Cricopharyngeal muscle dysfunction occurs when the upper esophageal sphincter fails to relax properly during swallowing, making it difficult for food, liquids, or pills to pass from the throat into the esophagus.
What Causes CPM Dysfunction?
CPM and UES dysfunction occur for varying reasons. It may result as a side effect of the normal aging process or due to changes in the CPM or nerve signaling pathways. Specifically, muscle enlargement (called hypertrophy), scarring of the muscle (called fibrosis) from radiation therapy or trauma, stroke, and reflux (heartburn) can all damage the swallowing mechanism at the UES.
To test for CPM and/or UES dysfunction, your ENT (ear, nose, and throat) specialist, or otolaryngologist, may examine your throat and larynx (voice box) by passing a small flexible camera through your nose. In addition, your ENT specialist may order an X-ray swallowing test called a modified barium swallow, esophagram, and/or manometry (pressure testing) of the valve area.
During the modified barium swallow, also known as a Videofluoroscopic Swallow Study (VFSS), you swallow various barium-coated foods, liquids, and pills while a speech language pathologist takes X-ray video.
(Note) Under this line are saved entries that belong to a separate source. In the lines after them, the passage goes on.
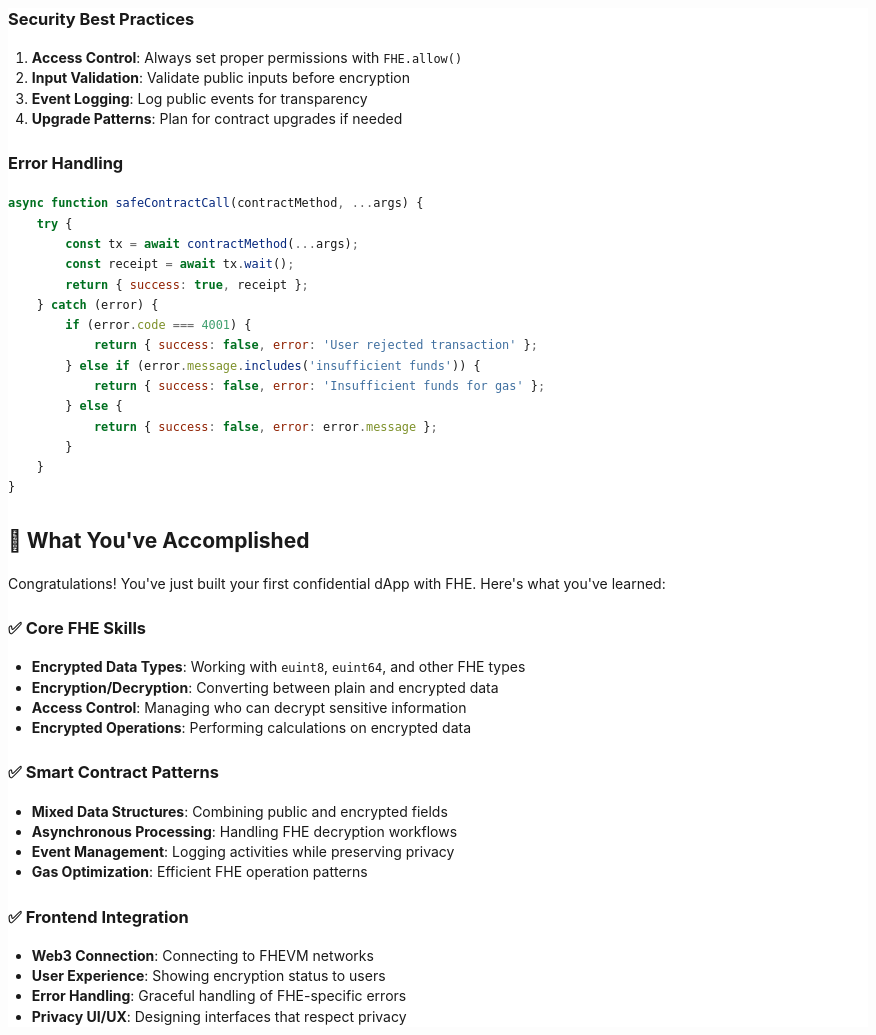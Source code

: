
### Security Best Practices

1. **Access Control**: Always set proper permissions with `FHE.allow()`
2. **Input Validation**: Validate public inputs before encryption
3. **Event Logging**: Log public events for transparency
4. **Upgrade Patterns**: Plan for contract upgrades if needed

### Error Handling

```javascript
async function safeContractCall(contractMethod, ...args) {
    try {
        const tx = await contractMethod(...args);
        const receipt = await tx.wait();
        return { success: true, receipt };
    } catch (error) {
        if (error.code === 4001) {
            return { success: false, error: 'User rejected transaction' };
        } else if (error.message.includes('insufficient funds')) {
            return { success: false, error: 'Insufficient funds for gas' };
        } else {
            return { success: false, error: error.message };
        }
    }
}
```

## 🌟 What You've Accomplished

Congratulations! You've just built your first confidential dApp with FHE. Here's what you've learned:

### ✅ Core FHE Skills
- **Encrypted Data Types**: Working with `euint8`, `euint64`, and other FHE types
- **Encryption/Decryption**: Converting between plain and encrypted data
- **Access Control**: Managing who can decrypt sensitive information
- **Encrypted Operations**: Performing calculations on encrypted data

### ✅ Smart Contract Patterns
- **Mixed Data Structures**: Combining public and encrypted fields
- **Asynchronous Processing**: Handling FHE decryption workflows
- **Event Management**: Logging activities while preserving privacy
- **Gas Optimization**: Efficient FHE operation patterns

### ✅ Frontend Integration
- **Web3 Connection**: Connecting to FHEVM networks
- **User Experience**: Showing encryption status to users
- **Error Handling**: Graceful handling of FHE-specific errors
- **Privacy UI/UX**: Designing interfaces that respect privacy
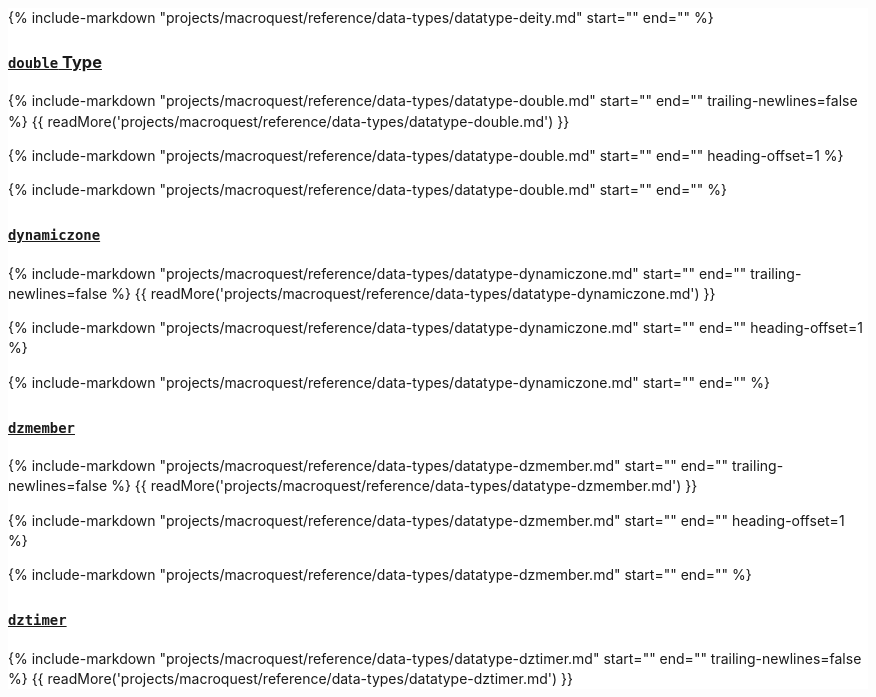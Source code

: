 {% include-markdown "projects/macroquest/reference/data-types/datatype-deity.md" start="" end="" %}
</div>

### [`double` Type](../projects/macroquest/reference/data-types/datatype-double.md)

{% include-markdown "projects/macroquest/reference/data-types/datatype-double.md" start="" end="" trailing-newlines=false %} {{ readMore('projects/macroquest/reference/data-types/datatype-double.md') }}

<div class="indent" markdown="1">
{% include-markdown "projects/macroquest/reference/data-types/datatype-double.md" start="" end="" heading-offset=1 %}

{% include-markdown "projects/macroquest/reference/data-types/datatype-double.md" start="" end="" %}
</div>

### [`dynamiczone`](../projects/macroquest/reference/data-types/datatype-dynamiczone.md)

{% include-markdown "projects/macroquest/reference/data-types/datatype-dynamiczone.md" start="" end="" trailing-newlines=false %} {{ readMore('projects/macroquest/reference/data-types/datatype-dynamiczone.md') }}

<div class="indent" markdown="1">
{% include-markdown "projects/macroquest/reference/data-types/datatype-dynamiczone.md" start="" end="" heading-offset=1 %}

{% include-markdown "projects/macroquest/reference/data-types/datatype-dynamiczone.md" start="" end="" %}
</div>

### [`dzmember`](../projects/macroquest/reference/data-types/datatype-dzmember.md)

{% include-markdown "projects/macroquest/reference/data-types/datatype-dzmember.md" start="" end="" trailing-newlines=false %} {{ readMore('projects/macroquest/reference/data-types/datatype-dzmember.md') }}

<div class="indent" markdown="1">
{% include-markdown "projects/macroquest/reference/data-types/datatype-dzmember.md" start="" end="" heading-offset=1 %}

{% include-markdown "projects/macroquest/reference/data-types/datatype-dzmember.md" start="" end="" %}
</div>

### [`dztimer`](../projects/macroquest/reference/data-types/datatype-dztimer.md)

{% include-markdown "projects/macroquest/reference/data-types/datatype-dztimer.md" start="" end="" trailing-newlines=false %} {{ readMore('projects/macroquest/reference/data-types/datatype-dztimer.md') }}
For an esophagram, a radiologist looks at the esophagus with X-rays as barium is swallowed in order to evaluate esophageal function.
In CPM dysfunction, a narrowing of the valve may be seen, although narrowing of the PES may not be abnormal or require intervention. Manometry is a test that measures throat and esophageal pressures during swallowing by placing a thin tube through the nose into the esophagus and having patients swallow water. In CPM dysfunction, the valve may have high pressures at rest and/or during swallows.